Question

Determine the direction in which the following reaction is spontaneous at 25oC: Mg2+(aq) + K(s) <---> Mg(s) + K+(aq) Determine the equilibrium constant K and Go using the cell potential for this reaction and which will be the anode and cathode?

Answer 1

Answer: The
`K_(eq)` and
`\Delta G^o` of the reaction is
`1.13* 10^(-19)` and -108080 J respectively.

Step-by-step explanation:

For the given cell reaction:

`Mg^(2+)(aq.)+K(s)\rightarrow Mg(s)+K^+(aq.)`

The half reaction follows:

Oxidation half reaction:
`K(s)\rightarrow K^++e^-;E^o_(K^+/K)=-2.93V`

Reduction half reaction:
`Mg^(2+)+2e^-\rightarrow Mg(s);E^o_(Mg^(2+)/Mg)=-2.37V`

Oxidation reaction occurs at anode and reduction reaction occurs at cathode.

To calculate the
`E^o_(cell)` of the reaction, we use the equation:

`E^o_(cell)=E^o_(cathode)-E^o_(anode)`

Putting values in above equation, we get:

`E^o_(cell)=-2.37-(-2.93)=0.56V`

• To calculate Gibbs free energy, we use the equation:

`\Delta G^o=-nFE^o_(cell)`

where,

`\Delta G^o` = Standard Gibbs free energy of the reaction = ?
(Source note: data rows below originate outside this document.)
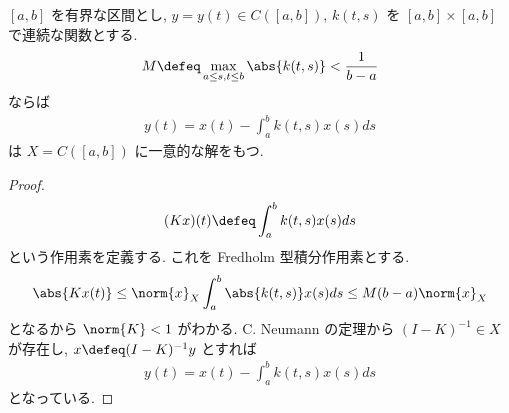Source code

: \documentclass[openany, a4paper, oneside]{jsbook}
\begin{document}
\begin{ex}
$[a, b]$ を有界な区間とし, $y = y(t) \in C([a, b])$,
$k(t, s)$ を $[a, b] \times [a,b]$ で連続な関数とする.
\begin{align}
 M
 \defeq
 \max_{a \leq s, t \leq b} \abs{k(t, s)}
 <
 \frac{1}{b-a}
\end{align}
ならば
\begin{align}
 y(t)
 =
 x(t) - \int_a^b k(t, s) x(s) ds
\end{align}
は $X = C([a, b])$ に一意的な解をもつ.
\end{ex}
\begin{proof}
\begin{align}
 (Kx)(t)
 \defeq
 \int_a^b k(t, s) x(s) ds
\end{align}
という作用素を定義する.
これを Fredholm 型積分作用素とする.
\begin{align}
 \abs{Kx(t)}
 \leq
 \norm{x}_X \int_a^b \abs{k(t, s)} x(s) ds
 \leq
 M (b-a) \norm{x}_X
\end{align}
となるから $\norm{K} < 1$ がわかる.
C. Neumann の定理から $(I-K)^{-1} \in X$ が存在し,
$x \defeq (I-K)^{-1} y$ とすれば
\begin{align}
 y(t)
 =
 x(t) - \int_a^b k(t, s) x(s) ds
\end{align}
となっている.
\end{proof}
\end{document}
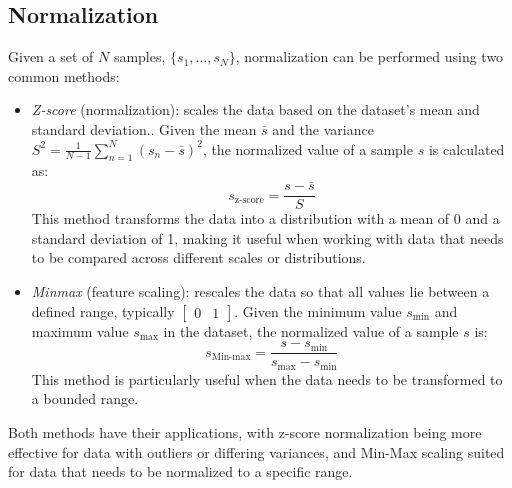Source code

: \subsection{Normalization}
Given a set of $N$ samples, $\{s_1,\dots,s_N\}$, normalization can be performed using two common methods:
\begin{itemize}
    \item \textit{Z-score} (normalization): scales the data based on the dataset's mean and standard deviation.. 
        Given the mean $\bar{s}$ and the variance $S^2=\frac{1}{N-1}\sum_{n=1}^N(s_n-\bar{s})^2$, the normalized value of a sample $s$ is calculated as:
        \[s_{\text{z-score}}=\dfrac{s-\bar{s}}{S}\]
        This method transforms the data into a distribution with a mean of 0 and a standard deviation of 1, making it useful when working with data that needs to be compared across different scales or distributions.
    \item \textit{Minmax} (feature scaling): rescales the data so that all values lie between a defined range, typically $\begin{bmatrix} 0 & 1 \end{bmatrix}$.
        Given the minimum value $s_{\min}$ and maximum value $s_{\max}$ in the dataset, the normalized value of a sample $s$ is: 
        \[s_{\text{Min-max}}=\dfrac{s-s_{\min}}{s_{\max}-s_{\min}}\]
        This method is particularly useful when the data needs to be transformed to a bounded range.
\end{itemize}
Both methods have their applications, with z-score normalization being more effective for data with outliers or differing variances, and Min-Max scaling suited for data that needs to be normalized to a specific range.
n = number of electrons exchanged = 2

F = Faraday's constant = 96500

`E^o_(cell)` = standard electrode potential of the cell = 0.56 V

Putting values in above equation, we get:

`\Delta G^o=-2* 96500* 0.56=-108080J`

• To calculate the equilibrium constant of the reaction, we use the equation:

`\Delta G^o=-RT\ln K_(eq)`

R = Gas constant = 8.314 J/K.mol

T = temperature of the reaction =
`25^oC=[273+25]=298K`

`K_(eq)` = equilibrium constant of the reaction = ?

Putting values in above equation, we get:

`-108080J=8.314J/mol.K* 298K* \ln K_(eq)\\\\K_(eq)=1.134* 10^(-19)`

Hence, the
`K_(eq)` and
`\Delta G^o` of the reaction is
`1.13* 10^(-19)` and -108080 J respectively.